Tableau 1. Intentions de vote à l’élection présidentielle de 2024 selon la « race » et le niveau d’études (« college » : études supérieures)
D’une manière générale, les autres variables sociologiques classiques n’introduisent pas de différences très sensibles au niveau du vote. La variable total household income taxes n’en produit aucune tandis que la variable de sexe n’en produit qu’une faible : si les hommes votent à 49% pour Trump et 40% pour Biden, les femmes votent dans les mêmes proportions pour les deux candidats (46%). L’effet « avortement » est donc plus faible chez elles qu’attendu.
Du point de vue des politiques menées par les deux présidents, Trump remporte un avantage décisif (tableau 2). Les Américains estiment que les politiques de Trump les ont aidés plutôt qu’elles ne leur ont nui (« hurt »), tandis que celles de Biden leur ont nui plutôt qu’elles ne les ont aidés. Plus grave encore, tandis que 74% des électeurs de Trump estiment que ses politiques les ont aidés, seulement 39% des électeurs de Biden font la même réponse s’agissant de ses politiques. De même, les électeurs de Biden disent moins avoir souffert des politiques de Trump que les électeurs de Trump de celles de Biden.
Tableau 2. Jugements sur les politiques menées par Trump et Biden selon l’intention de vote présidentiel
Ces adhésions différentes à l’action des deux présidents trouvent leur traduction au niveau du degré d’attachement des électeurs à leur candidat (tableau 3).
Tableau 3. Réactions aux hypothèses de victoire de Biden et de Trump aux primaires selon l’intention de vote présidentiel chez les votants aux primaires démocrates et républicaines
56% des électeurs de Trump qui ont voté ou vont voter aux primaires républicaines seraient enthousiastes en cas de sa nomination comme candidat à la présidence de la République. Ce serait le cas, s’agissant de la nomination de Biden, d’un quart seulement de ses électeurs votant aux primaires démocrates. Chez ces derniers 28% seraient même insatisfaits ou en colère, contre 7% des électeurs de Trump. Le candidat républicain est ainsi porté par son électorat contrairement au candidat démocrate. Il s’agit là pour ce dernier d’un handicap sérieux.
Cette différence entre les deux candidats semble due pour une large part à l’âge des candidats et surtout à la manière dont il est perçu par les électeurs. Bien que la différence d’âge entre les deux candidats soit faible objectivement, quatre années, les 81 ans de Biden sont jugés autrement que les 77 ans de Trump (tableau 4).

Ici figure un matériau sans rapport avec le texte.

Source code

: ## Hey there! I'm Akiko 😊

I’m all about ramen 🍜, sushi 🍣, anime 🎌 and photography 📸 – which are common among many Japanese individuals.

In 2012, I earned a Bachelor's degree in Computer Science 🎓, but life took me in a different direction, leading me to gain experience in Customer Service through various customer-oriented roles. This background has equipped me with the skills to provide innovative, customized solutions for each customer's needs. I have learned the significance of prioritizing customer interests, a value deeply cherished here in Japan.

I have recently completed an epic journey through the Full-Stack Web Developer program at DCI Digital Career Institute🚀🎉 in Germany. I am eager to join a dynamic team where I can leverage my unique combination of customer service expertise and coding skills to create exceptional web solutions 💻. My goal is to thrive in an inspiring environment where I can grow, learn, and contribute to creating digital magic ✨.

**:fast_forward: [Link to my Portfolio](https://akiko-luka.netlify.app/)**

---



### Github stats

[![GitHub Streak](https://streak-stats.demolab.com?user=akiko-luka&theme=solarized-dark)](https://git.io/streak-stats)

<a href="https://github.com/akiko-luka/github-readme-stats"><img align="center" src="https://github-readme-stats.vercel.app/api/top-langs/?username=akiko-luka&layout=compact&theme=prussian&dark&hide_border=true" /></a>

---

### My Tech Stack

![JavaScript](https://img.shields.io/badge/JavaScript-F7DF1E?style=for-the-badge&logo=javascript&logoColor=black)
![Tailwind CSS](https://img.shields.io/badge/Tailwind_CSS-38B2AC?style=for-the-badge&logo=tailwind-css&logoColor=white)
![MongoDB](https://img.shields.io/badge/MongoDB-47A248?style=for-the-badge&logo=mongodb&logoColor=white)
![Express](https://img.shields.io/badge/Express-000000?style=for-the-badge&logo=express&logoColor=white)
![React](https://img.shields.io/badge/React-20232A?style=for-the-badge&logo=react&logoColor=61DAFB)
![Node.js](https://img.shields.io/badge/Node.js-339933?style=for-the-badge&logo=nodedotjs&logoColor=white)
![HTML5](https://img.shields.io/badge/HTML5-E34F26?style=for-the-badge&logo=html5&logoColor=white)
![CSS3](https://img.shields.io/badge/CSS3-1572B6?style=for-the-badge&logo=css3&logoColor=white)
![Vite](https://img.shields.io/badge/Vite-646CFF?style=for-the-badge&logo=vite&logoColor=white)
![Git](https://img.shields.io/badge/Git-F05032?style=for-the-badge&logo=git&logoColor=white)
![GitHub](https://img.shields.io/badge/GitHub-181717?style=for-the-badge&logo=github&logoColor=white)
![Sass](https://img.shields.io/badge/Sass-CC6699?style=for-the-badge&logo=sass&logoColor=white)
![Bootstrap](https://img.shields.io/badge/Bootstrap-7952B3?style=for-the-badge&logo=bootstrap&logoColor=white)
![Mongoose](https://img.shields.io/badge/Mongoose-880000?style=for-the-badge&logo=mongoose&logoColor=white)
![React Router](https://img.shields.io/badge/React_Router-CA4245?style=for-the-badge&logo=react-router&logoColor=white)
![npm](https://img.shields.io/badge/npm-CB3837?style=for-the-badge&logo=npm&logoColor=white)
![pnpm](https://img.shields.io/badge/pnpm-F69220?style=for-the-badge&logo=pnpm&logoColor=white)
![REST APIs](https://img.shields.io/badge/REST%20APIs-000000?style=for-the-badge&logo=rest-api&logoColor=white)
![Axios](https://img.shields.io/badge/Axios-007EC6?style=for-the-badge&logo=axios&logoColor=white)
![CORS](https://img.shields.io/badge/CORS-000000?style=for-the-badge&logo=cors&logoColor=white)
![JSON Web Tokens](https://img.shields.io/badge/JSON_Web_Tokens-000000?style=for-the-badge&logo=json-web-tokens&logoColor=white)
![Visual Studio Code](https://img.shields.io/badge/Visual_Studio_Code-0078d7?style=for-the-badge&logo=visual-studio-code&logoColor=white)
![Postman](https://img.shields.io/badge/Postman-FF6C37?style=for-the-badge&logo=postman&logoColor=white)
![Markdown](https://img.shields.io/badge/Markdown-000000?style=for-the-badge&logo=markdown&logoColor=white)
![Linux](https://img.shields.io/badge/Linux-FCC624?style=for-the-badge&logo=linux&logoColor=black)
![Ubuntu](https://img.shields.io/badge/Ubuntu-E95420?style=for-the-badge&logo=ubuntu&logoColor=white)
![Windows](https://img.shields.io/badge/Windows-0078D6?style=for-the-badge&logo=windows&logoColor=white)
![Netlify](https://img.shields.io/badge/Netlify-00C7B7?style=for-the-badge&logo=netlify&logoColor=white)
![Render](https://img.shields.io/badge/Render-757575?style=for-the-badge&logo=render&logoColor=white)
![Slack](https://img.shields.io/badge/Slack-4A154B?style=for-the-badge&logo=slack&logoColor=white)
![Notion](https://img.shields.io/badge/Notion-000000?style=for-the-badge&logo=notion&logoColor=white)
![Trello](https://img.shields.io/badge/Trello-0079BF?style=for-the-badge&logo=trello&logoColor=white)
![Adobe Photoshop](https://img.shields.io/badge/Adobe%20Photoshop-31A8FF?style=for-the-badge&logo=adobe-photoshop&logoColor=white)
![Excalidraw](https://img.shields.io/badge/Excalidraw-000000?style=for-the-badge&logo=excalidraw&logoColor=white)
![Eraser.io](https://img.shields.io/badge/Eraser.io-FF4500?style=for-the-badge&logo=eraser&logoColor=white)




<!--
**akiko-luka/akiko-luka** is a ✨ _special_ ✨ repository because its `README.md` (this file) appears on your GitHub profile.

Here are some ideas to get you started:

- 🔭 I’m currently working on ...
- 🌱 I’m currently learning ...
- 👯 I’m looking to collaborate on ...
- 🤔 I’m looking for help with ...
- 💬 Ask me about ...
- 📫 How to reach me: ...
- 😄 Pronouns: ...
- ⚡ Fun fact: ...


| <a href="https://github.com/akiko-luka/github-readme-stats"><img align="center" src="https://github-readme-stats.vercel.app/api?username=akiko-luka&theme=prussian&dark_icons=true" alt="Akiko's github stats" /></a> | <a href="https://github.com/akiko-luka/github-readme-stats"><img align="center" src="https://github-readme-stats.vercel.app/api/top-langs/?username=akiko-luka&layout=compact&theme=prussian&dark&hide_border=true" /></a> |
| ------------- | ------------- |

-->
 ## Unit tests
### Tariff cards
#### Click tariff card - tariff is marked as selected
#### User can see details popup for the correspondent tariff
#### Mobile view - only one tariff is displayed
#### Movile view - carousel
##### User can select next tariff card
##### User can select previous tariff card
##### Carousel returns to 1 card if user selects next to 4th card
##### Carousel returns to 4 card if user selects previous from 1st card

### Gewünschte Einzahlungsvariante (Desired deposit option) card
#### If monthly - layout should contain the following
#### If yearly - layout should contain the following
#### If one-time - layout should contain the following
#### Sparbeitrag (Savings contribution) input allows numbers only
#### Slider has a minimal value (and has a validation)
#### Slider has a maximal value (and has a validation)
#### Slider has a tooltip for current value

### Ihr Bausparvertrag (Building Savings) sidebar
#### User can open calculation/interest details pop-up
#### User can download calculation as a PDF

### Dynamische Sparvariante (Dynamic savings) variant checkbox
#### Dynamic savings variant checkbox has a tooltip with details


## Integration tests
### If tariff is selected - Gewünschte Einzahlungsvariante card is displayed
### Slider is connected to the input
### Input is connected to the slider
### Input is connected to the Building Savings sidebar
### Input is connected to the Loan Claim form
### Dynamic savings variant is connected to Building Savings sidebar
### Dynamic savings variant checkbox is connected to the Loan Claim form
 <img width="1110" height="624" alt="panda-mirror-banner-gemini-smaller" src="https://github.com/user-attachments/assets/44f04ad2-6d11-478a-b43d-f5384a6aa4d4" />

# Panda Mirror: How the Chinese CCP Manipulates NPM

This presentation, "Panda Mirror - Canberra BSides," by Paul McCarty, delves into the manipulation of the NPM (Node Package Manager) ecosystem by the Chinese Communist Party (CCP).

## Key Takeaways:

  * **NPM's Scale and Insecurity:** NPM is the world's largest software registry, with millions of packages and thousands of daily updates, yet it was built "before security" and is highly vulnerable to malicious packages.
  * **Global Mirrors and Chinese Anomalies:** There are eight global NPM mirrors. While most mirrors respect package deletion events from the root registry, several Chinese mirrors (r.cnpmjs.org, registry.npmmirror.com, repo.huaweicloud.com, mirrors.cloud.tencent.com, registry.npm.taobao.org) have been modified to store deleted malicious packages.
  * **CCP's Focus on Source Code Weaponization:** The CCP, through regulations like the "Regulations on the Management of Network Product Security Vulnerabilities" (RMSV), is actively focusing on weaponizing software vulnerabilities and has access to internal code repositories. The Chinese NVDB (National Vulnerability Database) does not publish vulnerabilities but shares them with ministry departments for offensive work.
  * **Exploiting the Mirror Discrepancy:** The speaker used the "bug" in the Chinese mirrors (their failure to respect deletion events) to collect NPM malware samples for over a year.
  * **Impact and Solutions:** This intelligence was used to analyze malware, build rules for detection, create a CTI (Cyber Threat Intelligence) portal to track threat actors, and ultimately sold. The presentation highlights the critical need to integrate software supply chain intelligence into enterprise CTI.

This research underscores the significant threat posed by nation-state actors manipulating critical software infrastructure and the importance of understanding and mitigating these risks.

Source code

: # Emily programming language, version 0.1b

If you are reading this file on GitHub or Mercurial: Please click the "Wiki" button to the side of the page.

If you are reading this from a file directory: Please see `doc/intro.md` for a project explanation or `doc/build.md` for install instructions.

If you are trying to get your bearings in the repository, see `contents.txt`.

Tableau 4. Biden et Trump sont-ils trop vieux pour être des présidents efficaces ? (selon l’intention de vote présidentiel)
Les Américains, y compris les électeurs de Biden eux-mêmes, estiment que celui-ci est trop vieux pour être un président efficace, ce qui n’est pas l’opinion des électeurs de Trump à l’égard de leur candidat. Du coup, la question de l’âge du président sortant est devenue un handicap de première importance pour le parti démocrate.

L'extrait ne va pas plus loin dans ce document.